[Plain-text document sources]
----
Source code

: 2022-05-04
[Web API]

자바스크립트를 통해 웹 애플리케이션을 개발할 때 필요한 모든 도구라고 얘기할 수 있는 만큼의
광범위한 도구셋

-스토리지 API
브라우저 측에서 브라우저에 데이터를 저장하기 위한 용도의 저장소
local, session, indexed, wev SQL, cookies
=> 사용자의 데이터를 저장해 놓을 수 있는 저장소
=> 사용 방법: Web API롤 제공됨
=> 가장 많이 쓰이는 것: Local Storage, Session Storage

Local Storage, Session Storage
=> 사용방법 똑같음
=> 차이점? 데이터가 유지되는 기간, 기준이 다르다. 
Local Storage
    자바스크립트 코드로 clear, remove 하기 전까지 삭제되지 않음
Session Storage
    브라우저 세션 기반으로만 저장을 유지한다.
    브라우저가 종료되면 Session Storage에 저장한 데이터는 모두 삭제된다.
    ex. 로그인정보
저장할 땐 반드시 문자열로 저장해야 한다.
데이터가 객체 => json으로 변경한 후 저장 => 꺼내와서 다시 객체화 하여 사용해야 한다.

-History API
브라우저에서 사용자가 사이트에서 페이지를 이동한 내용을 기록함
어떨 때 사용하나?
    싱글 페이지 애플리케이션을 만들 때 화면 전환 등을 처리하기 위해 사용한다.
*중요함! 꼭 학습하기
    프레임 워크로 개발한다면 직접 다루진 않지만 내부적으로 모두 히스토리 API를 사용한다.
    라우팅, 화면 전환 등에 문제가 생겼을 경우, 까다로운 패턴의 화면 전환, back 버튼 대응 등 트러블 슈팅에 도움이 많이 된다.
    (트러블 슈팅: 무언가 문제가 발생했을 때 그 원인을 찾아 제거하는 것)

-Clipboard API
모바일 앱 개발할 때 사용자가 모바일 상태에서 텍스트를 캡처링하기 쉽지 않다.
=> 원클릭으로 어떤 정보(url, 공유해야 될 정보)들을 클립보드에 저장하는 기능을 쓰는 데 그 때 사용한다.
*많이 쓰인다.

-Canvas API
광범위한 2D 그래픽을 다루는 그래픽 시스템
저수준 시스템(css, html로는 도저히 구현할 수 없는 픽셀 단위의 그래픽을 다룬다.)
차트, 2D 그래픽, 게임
----
Whatever appears in the data above is to be set down exactly.

▶ WRITTEN ANSWER:
Source code

: 2022-05-04
[Web API]

자바스크립트를 통해 웹 애플리케이션을 개발할 때 필요한 모든 도구라고 얘기할 수 있는 만큼의
광범위한 도구셋

-스토리지 API
브라우저 측에서 브라우저에 데이터를 저장하기 위한 용도의 저장소
local, session, indexed, wev SQL, cookies
=> 사용자의 데이터를 저장해 놓을 수 있는 저장소
=> 사용 방법: Web API롤 제공됨
=> 가장 많이 쓰이는 것: Local Storage, Session Storage

Local Storage, Session Storage
=> 사용방법 똑같음
=> 차이점? 데이터가 유지되는 기간, 기준이 다르다. 
Local Storage
    자바스크립트 코드로 clear, remove 하기 전까지 삭제되지 않음
Session Storage
    브라우저 세션 기반으로만 저장을 유지한다.
    브라우저가 종료되면 Session Storage에 저장한 데이터는 모두 삭제된다.
    ex. 로그인정보
저장할 땐 반드시 문자열로 저장해야 한다.
데이터가 객체 => json으로 변경한 후 저장 => 꺼내와서 다시 객체화 하여 사용해야 한다.

-History API
브라우저에서 사용자가 사이트에서 페이지를 이동한 내용을 기록함
어떨 때 사용하나?
    싱글 페이지 애플리케이션을 만들 때 화면 전환 등을 처리하기 위해 사용한다.
*중요함! 꼭 학습하기
    프레임 워크로 개발한다면 직접 다루진 않지만 내부적으로 모두 히스토리 API를 사용한다.
    라우팅, 화면 전환 등에 문제가 생겼을 경우, 까다로운 패턴의 화면 전환, back 버튼 대응 등 트러블 슈팅에 도움이 많이 된다.
    (트러블 슈팅: 무언가 문제가 발생했을 때 그 원인을 찾아 제거하는 것)

-Clipboard API
모바일 앱 개발할 때 사용자가 모바일 상태에서 텍스트를 캡처링하기 쉽지 않다.
=> 원클릭으로 어떤 정보(url, 공유해야 될 정보)들을 클립보드에 저장하는 기능을 쓰는 데 그 때 사용한다.
*많이 쓰인다.

-Canvas API
광범위한 2D 그래픽을 다루는 그래픽 시스템
저수준 시스템(css, html로는 도저히 구현할 수 없는 픽셀 단위의 그래픽을 다룬다.)
차트, 2D 그래픽, 게임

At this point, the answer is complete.